## PROMPT
How many lines in the records below contain the word "получить"? Reply with the number alone.

## SOURCE MATERIAL
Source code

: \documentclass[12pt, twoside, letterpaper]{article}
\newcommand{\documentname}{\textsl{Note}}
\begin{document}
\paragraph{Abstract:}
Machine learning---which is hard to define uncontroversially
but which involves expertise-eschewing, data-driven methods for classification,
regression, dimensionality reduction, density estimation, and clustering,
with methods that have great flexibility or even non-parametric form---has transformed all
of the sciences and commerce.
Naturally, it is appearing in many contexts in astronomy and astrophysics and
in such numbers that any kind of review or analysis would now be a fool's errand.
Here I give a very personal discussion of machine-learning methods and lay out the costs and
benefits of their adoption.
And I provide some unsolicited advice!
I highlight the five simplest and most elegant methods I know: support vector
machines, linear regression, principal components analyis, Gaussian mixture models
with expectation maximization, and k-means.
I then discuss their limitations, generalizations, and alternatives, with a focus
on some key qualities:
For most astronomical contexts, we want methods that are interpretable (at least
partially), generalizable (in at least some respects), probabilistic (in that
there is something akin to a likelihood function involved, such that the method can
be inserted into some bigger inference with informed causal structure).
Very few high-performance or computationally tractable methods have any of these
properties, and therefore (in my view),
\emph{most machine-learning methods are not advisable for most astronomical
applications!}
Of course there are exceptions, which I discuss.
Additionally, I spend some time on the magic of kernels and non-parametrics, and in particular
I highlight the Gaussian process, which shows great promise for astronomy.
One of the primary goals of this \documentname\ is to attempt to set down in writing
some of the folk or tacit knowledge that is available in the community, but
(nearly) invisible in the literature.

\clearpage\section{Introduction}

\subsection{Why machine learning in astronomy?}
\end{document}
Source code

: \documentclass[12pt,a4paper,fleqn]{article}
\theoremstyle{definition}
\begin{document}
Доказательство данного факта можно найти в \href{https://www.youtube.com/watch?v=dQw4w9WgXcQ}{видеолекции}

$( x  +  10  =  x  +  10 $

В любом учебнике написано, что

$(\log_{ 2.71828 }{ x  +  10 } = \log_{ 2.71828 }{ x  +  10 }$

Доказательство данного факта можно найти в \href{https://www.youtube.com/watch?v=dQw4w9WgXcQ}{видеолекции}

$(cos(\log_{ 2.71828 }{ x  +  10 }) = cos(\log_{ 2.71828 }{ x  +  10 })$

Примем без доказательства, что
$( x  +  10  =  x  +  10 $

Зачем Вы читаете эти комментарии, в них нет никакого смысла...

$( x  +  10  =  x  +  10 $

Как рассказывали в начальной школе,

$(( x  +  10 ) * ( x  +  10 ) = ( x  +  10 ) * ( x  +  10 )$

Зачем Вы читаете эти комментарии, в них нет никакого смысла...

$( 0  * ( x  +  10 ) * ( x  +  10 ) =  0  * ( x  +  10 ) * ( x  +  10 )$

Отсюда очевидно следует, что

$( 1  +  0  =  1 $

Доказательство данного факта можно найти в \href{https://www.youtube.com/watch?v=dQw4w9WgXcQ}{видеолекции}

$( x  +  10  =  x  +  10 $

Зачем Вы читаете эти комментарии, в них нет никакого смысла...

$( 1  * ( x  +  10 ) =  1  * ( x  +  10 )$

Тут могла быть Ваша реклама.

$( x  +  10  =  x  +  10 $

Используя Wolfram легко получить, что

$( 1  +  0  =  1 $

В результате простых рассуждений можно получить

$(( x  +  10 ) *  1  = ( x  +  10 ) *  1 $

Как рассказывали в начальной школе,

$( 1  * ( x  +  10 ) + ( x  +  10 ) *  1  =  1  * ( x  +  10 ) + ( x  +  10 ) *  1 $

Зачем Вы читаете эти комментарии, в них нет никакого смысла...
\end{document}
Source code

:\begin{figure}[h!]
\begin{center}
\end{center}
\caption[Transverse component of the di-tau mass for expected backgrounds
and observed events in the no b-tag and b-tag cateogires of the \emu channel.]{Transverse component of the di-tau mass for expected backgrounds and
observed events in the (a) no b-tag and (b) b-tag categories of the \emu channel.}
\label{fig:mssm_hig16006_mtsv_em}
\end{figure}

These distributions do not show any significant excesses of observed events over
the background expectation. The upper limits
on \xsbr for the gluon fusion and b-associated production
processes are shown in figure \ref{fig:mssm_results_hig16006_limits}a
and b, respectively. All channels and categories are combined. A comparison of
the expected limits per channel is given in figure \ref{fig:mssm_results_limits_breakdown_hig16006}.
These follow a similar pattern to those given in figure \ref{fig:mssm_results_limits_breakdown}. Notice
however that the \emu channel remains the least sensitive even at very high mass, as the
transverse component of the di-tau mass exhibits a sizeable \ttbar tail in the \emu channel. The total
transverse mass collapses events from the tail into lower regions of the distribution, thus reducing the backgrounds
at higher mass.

## SOLVED EXERCISE
2